**Problem requirements:**
Please write out the data exactly, line by line.

### Task data ###

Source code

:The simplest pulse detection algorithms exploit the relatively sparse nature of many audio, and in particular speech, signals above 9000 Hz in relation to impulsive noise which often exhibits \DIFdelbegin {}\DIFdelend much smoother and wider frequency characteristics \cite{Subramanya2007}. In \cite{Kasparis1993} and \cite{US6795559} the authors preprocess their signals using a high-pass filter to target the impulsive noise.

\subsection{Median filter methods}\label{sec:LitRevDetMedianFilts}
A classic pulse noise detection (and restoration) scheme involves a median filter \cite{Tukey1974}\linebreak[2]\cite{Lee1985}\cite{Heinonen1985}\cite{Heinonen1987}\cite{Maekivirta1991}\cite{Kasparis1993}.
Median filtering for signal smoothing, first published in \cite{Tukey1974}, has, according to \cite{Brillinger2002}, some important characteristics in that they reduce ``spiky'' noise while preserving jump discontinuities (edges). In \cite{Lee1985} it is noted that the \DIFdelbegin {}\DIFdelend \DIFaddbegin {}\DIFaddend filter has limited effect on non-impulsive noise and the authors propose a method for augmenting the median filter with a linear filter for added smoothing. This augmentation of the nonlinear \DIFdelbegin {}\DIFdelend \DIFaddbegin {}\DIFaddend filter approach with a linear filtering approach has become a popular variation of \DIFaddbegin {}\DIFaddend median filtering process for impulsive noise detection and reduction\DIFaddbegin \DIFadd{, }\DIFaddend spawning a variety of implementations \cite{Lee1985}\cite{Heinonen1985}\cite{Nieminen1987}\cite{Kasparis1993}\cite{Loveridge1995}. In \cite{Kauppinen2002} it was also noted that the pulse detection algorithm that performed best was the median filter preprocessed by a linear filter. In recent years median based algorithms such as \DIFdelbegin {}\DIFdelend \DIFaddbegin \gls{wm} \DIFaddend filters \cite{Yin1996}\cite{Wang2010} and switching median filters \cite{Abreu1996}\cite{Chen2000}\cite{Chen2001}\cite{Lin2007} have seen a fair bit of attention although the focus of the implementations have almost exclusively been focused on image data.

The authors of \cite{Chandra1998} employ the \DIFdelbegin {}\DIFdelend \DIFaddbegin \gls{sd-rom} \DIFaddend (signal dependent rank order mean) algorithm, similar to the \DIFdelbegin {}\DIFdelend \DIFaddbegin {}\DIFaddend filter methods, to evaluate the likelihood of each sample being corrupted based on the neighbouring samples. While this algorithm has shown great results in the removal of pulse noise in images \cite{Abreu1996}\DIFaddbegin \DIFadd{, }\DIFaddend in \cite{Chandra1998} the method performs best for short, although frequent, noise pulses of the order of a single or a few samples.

###

**The completed task:**
Source code

:The simplest pulse detection algorithms exploit the relatively sparse nature of many audio, and in particular speech, signals above 9000 Hz in relation to impulsive noise which often exhibits \DIFdelbegin {}\DIFdelend much smoother and wider frequency characteristics \cite{Subramanya2007}. In \cite{Kasparis1993} and \cite{US6795559} the authors preprocess their signals using a high-pass filter to target the impulsive noise.

\subsection{Median filter methods}\label{sec:LitRevDetMedianFilts}
A classic pulse noise detection (and restoration) scheme involves a median filter \cite{Tukey1974}\linebreak[2]\cite{Lee1985}\cite{Heinonen1985}\cite{Heinonen1987}\cite{Maekivirta1991}\cite{Kasparis1993}.
Median filtering for signal smoothing, first published in \cite{Tukey1974}, has, according to \cite{Brillinger2002}, some important characteristics in that they reduce ``spiky'' noise while preserving jump discontinuities (edges). In \cite{Lee1985} it is noted that the \DIFdelbegin {}\DIFdelend \DIFaddbegin {}\DIFaddend filter has limited effect on non-impulsive noise and the authors propose a method for augmenting the median filter with a linear filter for added smoothing. This augmentation of the nonlinear \DIFdelbegin {}\DIFdelend \DIFaddbegin {}\DIFaddend filter approach with a linear filtering approach has become a popular variation of \DIFaddbegin {}\DIFaddend median filtering process for impulsive noise detection and reduction\DIFaddbegin \DIFadd{, }\DIFaddend spawning a variety of implementations \cite{Lee1985}\cite{Heinonen1985}\cite{Nieminen1987}\cite{Kasparis1993}\cite{Loveridge1995}. In \cite{Kauppinen2002} it was also noted that the pulse detection algorithm that performed best was the median filter preprocessed by a linear filter. In recent years median based algorithms such as \DIFdelbegin {}\DIFdelend \DIFaddbegin \gls{wm} \DIFaddend filters \cite{Yin1996}\cite{Wang2010} and switching median filters \cite{Abreu1996}\cite{Chen2000}\cite{Chen2001}\cite{Lin2007} have seen a fair bit of attention although the focus of the implementations have almost exclusively been focused on image data.

The authors of \cite{Chandra1998} employ the \DIFdelbegin {}\DIFdelend \DIFaddbegin \gls{sd-rom} \DIFaddend (signal dependent rank order mean) algorithm, similar to the \DIFdelbegin {}\DIFdelend \DIFaddbegin {}\DIFaddend filter methods, to evaluate the likelihood of each sample being corrupted based on the neighbouring samples. While this algorithm has shown great results in the removal of pulse noise in images \cite{Abreu1996}\DIFaddbegin \DIFadd{, }\DIFaddend in \cite{Chandra1998} the method performs best for short, although frequent, noise pulses of the order of a single or a few samples.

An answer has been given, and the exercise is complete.